-- MATERIAL PROVIDED follows --

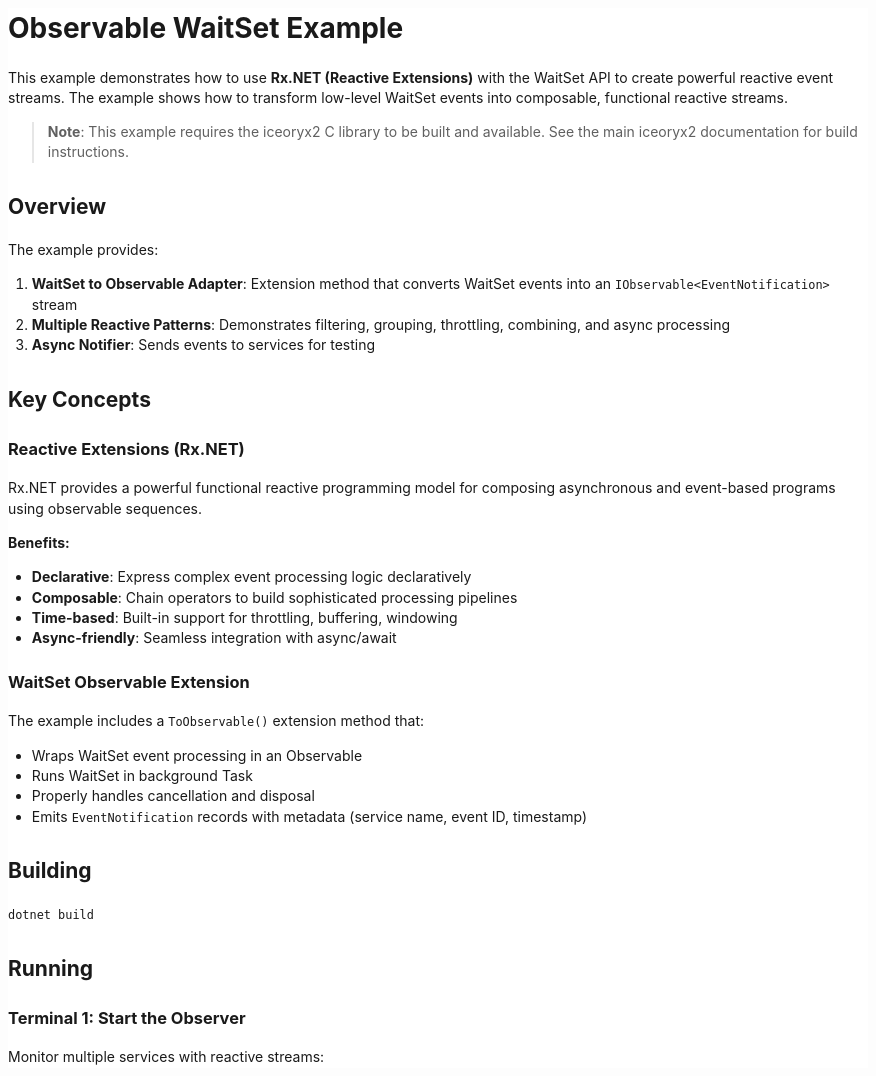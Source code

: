 # Observable WaitSet Example

This example demonstrates how to use **Rx.NET (Reactive Extensions)** with the WaitSet API to create powerful reactive event streams. The example shows how to transform low-level WaitSet events into composable, functional reactive streams.

> **Note**: This example requires the iceoryx2 C library to be built and available. See the main iceoryx2 documentation for build instructions.

## Overview

The example provides:

1. **WaitSet to Observable Adapter**: Extension method that converts WaitSet events into an `IObservable<EventNotification>` stream
2. **Multiple Reactive Patterns**: Demonstrates filtering, grouping, throttling, combining, and async processing
3. **Async Notifier**: Sends events to services for testing

## Key Concepts

### Reactive Extensions (Rx.NET)

Rx.NET provides a powerful functional reactive programming model for composing asynchronous and event-based programs using observable sequences.

**Benefits:**
- **Declarative**: Express complex event processing logic declaratively
- **Composable**: Chain operators to build sophisticated processing pipelines
- **Time-based**: Built-in support for throttling, buffering, windowing
- **Async-friendly**: Seamless integration with async/await

### WaitSet Observable Extension

The example includes a `ToObservable()` extension method that:
- Wraps WaitSet event processing in an Observable
- Runs WaitSet in background Task
- Properly handles cancellation and disposal
- Emits `EventNotification` records with metadata (service name, event ID, timestamp)

## Building

```bash
dotnet build
```

## Running

### Terminal 1: Start the Observer

Monitor multiple services with reactive streams:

-- MATERIAL PROVIDED concluded --

TASK OBJECTIVE: After locating the line containing "- Wraps WaitSet", give that line and every later line of the listing again exactly, up to and including the last.

WRITTEN REPLY:
- Wraps WaitSet event processing in an Observable
- Runs WaitSet in background Task
- Properly handles cancellation and disposal
- Emits `EventNotification` records with metadata (service name, event ID, timestamp)

## Building

```bash
dotnet build
```

## Running

### Terminal 1: Start the Observer

Monitor multiple services with reactive streams:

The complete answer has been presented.